We talk about immortal literature, but the vast majority of books are as mortal as we are. Who here has read John Cleveland? He was the most popular poet of his era, with numerous editions of his work published during his lifetime and just after. Then his style went out of style, as did his Royalist sentiments. Bye-bye, Cleveland.
[...]
The literature taught in schools is that which has survived: a collection of gross statistical anomalies. This is misleading. Falling out of print is a book's natural fate. We can belatedly train ourselves to believe that this will happen to other people's books. What's hard is for writers to believe it will happen to their own.

It'll happen just the same. It happens faster in mainstream fiction than it does in Our Beloved Genre, more slowly for nonfiction history books, very fast indeed for computer manuals; but in the end, all but a very few titles will be forgotten. [...]

All gone, now. We shall none of us escape obscurity.

There are consequences to this. Consider the concept of copyright. From its humble beginnings in Britain as a monopoly granted to the publisher as a royal boon, copyright became a way of rewarding the author as a way of encouraging the creation of new work.

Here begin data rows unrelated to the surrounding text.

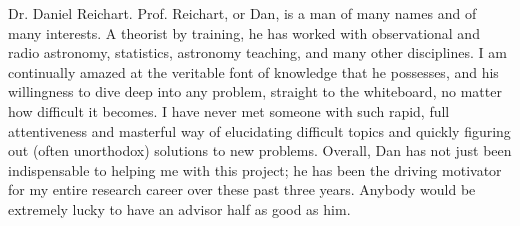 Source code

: Dr. Daniel Reichart. Prof. Reichart, or Dan, is a man of many names and of many interests. A theorist by training, he has worked with observational and radio astronomy, statistics, astronomy teaching, and many other disciplines. I am continually amazed at the veritable font of knowledge that he possesses, and his willingness to dive deep into any problem, straight to the whiteboard, no matter how difficult it becomes. I have never met someone with such rapid, full attentiveness and masterful way of elucidating difficult topics and quickly figuring out (often unorthodox) solutions to new problems. Overall, Dan has not just been indispensable to helping me with this project; he has been the driving motivator for my entire research career over these past three years. Anybody would be extremely lucky to have an advisor half as good as him.
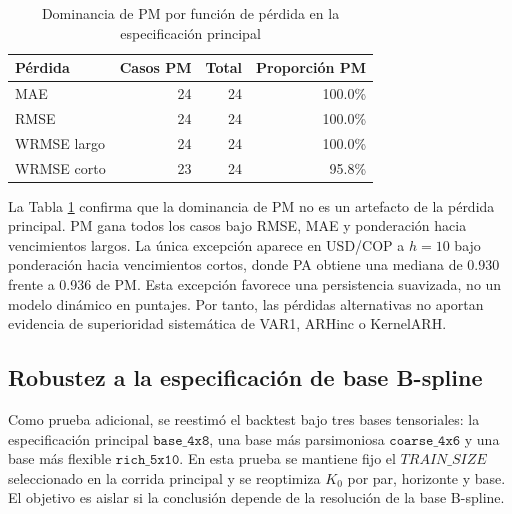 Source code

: \documentclass[a4paper,11pt]{article}
\begin{document}
\begin{table}[H]
\centering
\caption{Dominancia de PM por función de pérdida en la especificación principal}
\label{tab:loss_robustness}
\small
\begin{tabular}{lrrr}
\toprule
Pérdida & Casos PM & Total & Proporción PM \\
\midrule
MAE & 24 & 24 & 100.0\% \\
RMSE & 24 & 24 & 100.0\% \\
WRMSE largo & 24 & 24 & 100.0\% \\
WRMSE corto & 23 & 24 & 95.8\% \\
\bottomrule
\end{tabular}
\end{table}

La Tabla \ref{tab:loss_robustness} confirma que la dominancia de PM no es un artefacto de la pérdida principal. PM gana todos los casos bajo RMSE, MAE y ponderación hacia vencimientos largos. La única excepción aparece en USD/COP a \(h=10\) bajo ponderación hacia vencimientos cortos, donde PA obtiene una mediana de 0.930 frente a 0.936 de PM. Esta excepción favorece una persistencia suavizada, no un modelo dinámico en puntajes. Por tanto, las pérdidas alternativas no aportan evidencia de superioridad sistemática de VAR1, ARHinc o KernelARH.

\subsection{Robustez a la especificación de base B-spline}

Como prueba adicional, se reestimó el backtest bajo tres bases tensoriales: la especificación principal \(\texttt{base\_4x8}\), una base más parsimoniosa \(\texttt{coarse\_4x6}\) y una base más flexible \(\texttt{rich\_5x10}\). En esta prueba se mantiene fijo el \(TRAIN\_SIZE\) seleccionado en la corrida principal y se reoptimiza \(K_0\) por par, horizonte y base. El objetivo es aislar si la conclusión depende de la resolución de la base B-spline.
\end{document}
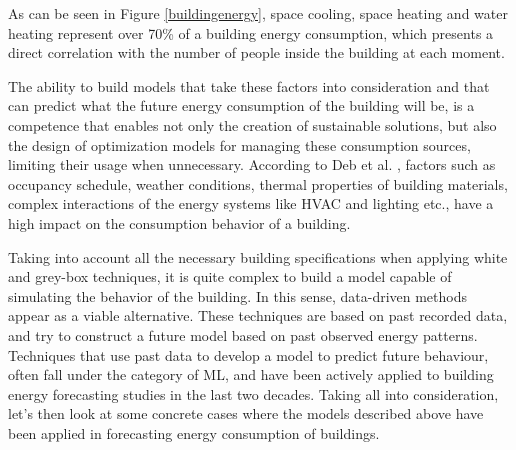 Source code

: As can be seen in Figure \ref{buildingenergy}, space cooling, space heating and water heating represent  over 70\% of a building energy consumption, which presents a direct correlation with  the number of people inside the building at each moment.

The ability to build models that take these factors into consideration and that can predict what the future energy consumption of the building will be, is a competence that enables not only the creation of sustainable solutions, but also the design of optimization models for managing these consumption sources, limiting their usage when unnecessary. According to Deb et al. \cite{reviewtsf}, factors such as occupancy schedule, weather conditions, thermal properties of building materials, complex interactions of the energy systems like \ac{HVAC} and lighting etc., have a high impact on the consumption behavior of a building. 

Taking into account all the necessary building specifications when applying white and grey-box techniques, it is quite complex to build a model capable of simulating the behavior of the building. In this sense, data-driven methods appear as a viable alternative. These techniques are based on past recorded data, and try to construct a future model based on past observed energy patterns. Techniques that use past data to develop a model to predict future behaviour, often fall under the category of \ac{ML}, and have been actively applied to building energy forecasting studies in the last two decades. Taking all into consideration, let's then look at some concrete cases where the models described above have been applied in forecasting energy consumption of buildings.


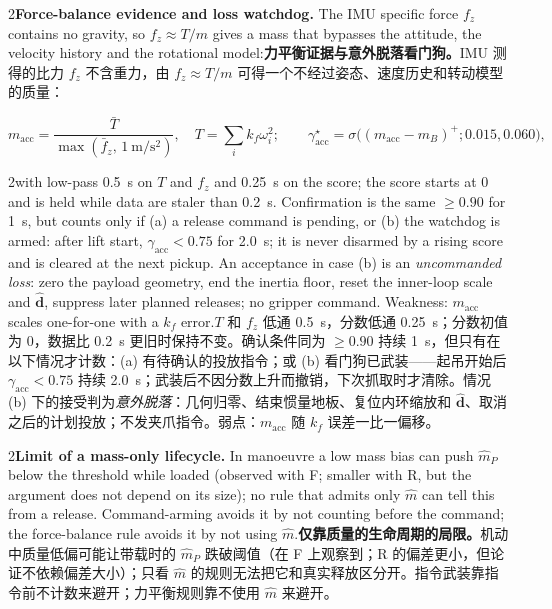 \documentclass[10pt,a4paper]{article}
\numberwithin{equation}{section}
\newcommand{\mB}{m_B}
\newcommand{\pair}[2]{\begin{paracol}{2}#1\switchcolumn #2\end{paracol}}
\begin{document}
\pair{\textbf{Force-balance evidence and loss watchdog.} The IMU specific force
$f_z$ contains no gravity, so $f_z\approx T/m$ gives a mass that bypasses the
attitude, the velocity history and the rotational model:}
{\textbf{力平衡证据与意外脱落看门狗。}IMU 测得的比力 $f_z$ 不含重力，由 $f_z\approx T/m$ 可得一个不经过姿态、速度历史和转动模型的质量：}
\begin{equation}
m_{\mathrm{acc}}=\frac{\bar T}{\max(\bar f_z,\,\SI{1}{\meter\per\second\squared})},\quad
T=\textstyle\sum_ik_f\omega_i^2;\qquad
\gamma^\star_{\mathrm{acc}}=\sigma\bigl((m_{\mathrm{acc}}-\mB)^+;0.015,0.060\bigr),
\label{eq:macc}
\end{equation}
\pair{with low-pass \SI{0.5}{\second} on $T$ and $f_z$ and \SI{0.25}{\second}
on the score; the score starts at 0 and is held while data are staler than
\SI{0.2}{\second}. Confirmation is the same $\ge0.90$ for \SI{1}{\second}, but
counts only if (a) a release command is pending, or (b) the watchdog is armed:
after lift start, $\gamma_{\mathrm{acc}}<0.75$ for \SI{2.0}{\second}; it is
never disarmed by a rising score and is cleared at the next pickup. An
acceptance in case (b) is an \emph{uncommanded loss}: zero the payload
geometry, end the inertia floor, reset the inner-loop scale and $\hat{\bm d}$,
suppress later planned releases; no gripper command. Weakness: $m_{\mathrm{acc}}$
scales one-for-one with a $k_f$ error.}
{$T$ 和 $f_z$ 低通 \SI{0.5}{\second}，分数低通 \SI{0.25}{\second}；分数初值为 0，数据比 \SI{0.2}{\second} 更旧时保持不变。确认条件同为 $\ge0.90$ 持续 \SI{1}{\second}，但只有在以下情况才计数：(a) 有待确认的投放指令；或 (b) 看门狗已武装——起吊开始后 $\gamma_{\mathrm{acc}}<0.75$ 持续 \SI{2.0}{\second}；武装后不因分数上升而撤销，下次抓取时才清除。情况 (b) 下的接受判为\emph{意外脱落}：几何归零、结束惯量地板、复位内环缩放和 $\hat{\bm d}$、取消之后的计划投放；不发夹爪指令。弱点：$m_{\mathrm{acc}}$ 随 $k_f$ 误差一比一偏移。}

\pair{\textbf{Limit of a mass-only lifecycle.} In manoeuvre a low mass bias can
push $\hat m_P$ below the threshold while loaded (observed with F; smaller with
R, but the argument does not depend on its size); no rule that admits only
$\hat m$ can tell this from a release. Command-arming avoids it by not
counting before the command; the force-balance rule avoids it by not using
$\hat m$.}
{\textbf{仅靠质量的生命周期的局限。}机动中质量低偏可能让带载时的 $\hat m_P$ 跌破阈值（在 F 上观察到；R 的偏差更小，但论证不依赖偏差大小）；只看 $\hat m$ 的规则无法把它和真实释放区分开。指令武装靠指令前不计数来避开；力平衡规则靠不使用 $\hat m$ 来避开。}
\end{document}
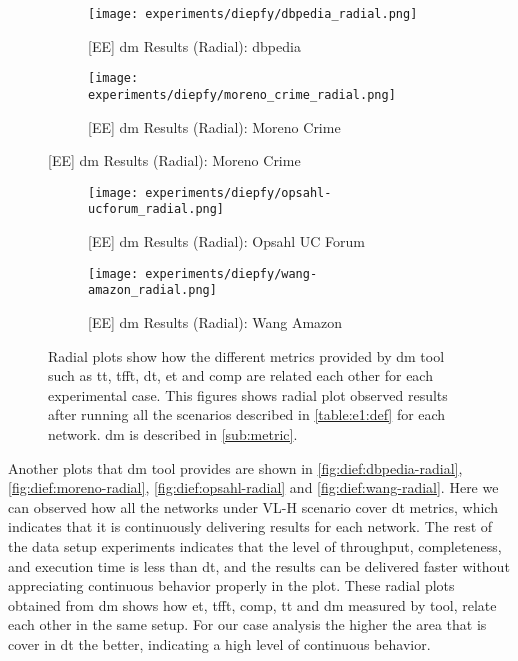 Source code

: \begin{figure}[!htb]
  \centering
  \begin{subfigure}{0.5\textwidth}
  \texttt{[image: experiments/diepfy/dbpedia\_radial.png]}
    \caption{{[EE] \acrshort{dm} Results (Radial): \acrshort{dbpedia}}}
    \label{fig:dief:dbpedia-radial}
  \end{subfigure}%
  \begin{subfigure}{0.5\textwidth}
  \texttt{[image: experiments/diepfy/moreno\_crime\_radial.png]}
    \caption{{[EE] \acrshort{dm} Results (Radial): Moreno Crime}}
    \label{fig:dief:moreno-radial}
  \end{subfigure}
\end{figure}
%
\begin{figure}[!htb]
  \centering
  \begin{subfigure}{0.5\textwidth}
  \texttt{[image: experiments/diepfy/opsahl-ucforum\_radial.png]}
    \caption{{[EE] \acrshort{dm} Results (Radial): Opsahl UC Forum}}
    \label{fig:dief:opsahl-radial}
  \end{subfigure}%
  \begin{subfigure}{0.5\textwidth}
    \texttt{[image: experiments/diepfy/wang-amazon\_radial.png]}
    \caption{{[EE] \acrshort{dm} Results (Radial): Wang Amazon}}
    \label{fig:dief:wang-radial}
  \end{subfigure}
  \caption[{[EE] \acrshort{dm} General Results (Radial)}]{Radial plots show how the different metrics provided by \acrshort{dm} tool such as \acrfull{tt}, \acrfull{tfft}, \acrfull{dt}, \acrfull{et} and \acrfull{comp} are related each other for each experimental case. This figures shows radial plot observed results after running all the scenarios described in \autoref{table:e1:def} for each network. \acrshort{dm} is described in \autoref{sub:metric}.}
\end{figure}

Another plots that \acrshort{dm} tool provides are shown in \autoref{fig:dief:dbpedia-radial}, \autoref{fig:dief:moreno-radial}, \autoref{fig:dief:opsahl-radial} and \autoref{fig:dief:wang-radial}.
Here we can observed how all the networks under VL-H scenario cover \acrshort{dt} metrics, which indicates that it is continuously delivering results for each network. 
The rest of the data setup experiments indicates that the level of throughput, completeness, and execution time is less than \acrfull{dt}, and the results can be delivered faster without appreciating continuous behavior properly in the plot. 
These radial plots obtained from \acrshort{dm} shows how \acrfull{et}, \acrfull{tfft}, \acrfull{comp}, \acrfull{tt} and \acrshort{dm} measured by tool, relate each other in the same setup. 
For our case analysis the higher the area that is cover in \acrfull{dt} the better, indicating a high level of continuous behavior.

But copyright assumes that works remain in print, that they continue to produce financial reward for the author forever. But since books have a limited lifespan in print, that assumption is rarely true:

Consider, then, the duration of copyrights. They've gone from 28 years renewable to 56, then 28 renewable to 95, to life of the author plus 70. Given the range of human lifespans and the extreme rarity of prepubescent authors, you can pretty much figure that by the time a 95-year copyright runs out, the author will be dead and gone, and any offspring will have reached their majority. You can't exactly draw a line, but somewhere in there, copyright stops being about directly rewarding an author for his work. What's left is an intangible time-travelling value: the hope of being read.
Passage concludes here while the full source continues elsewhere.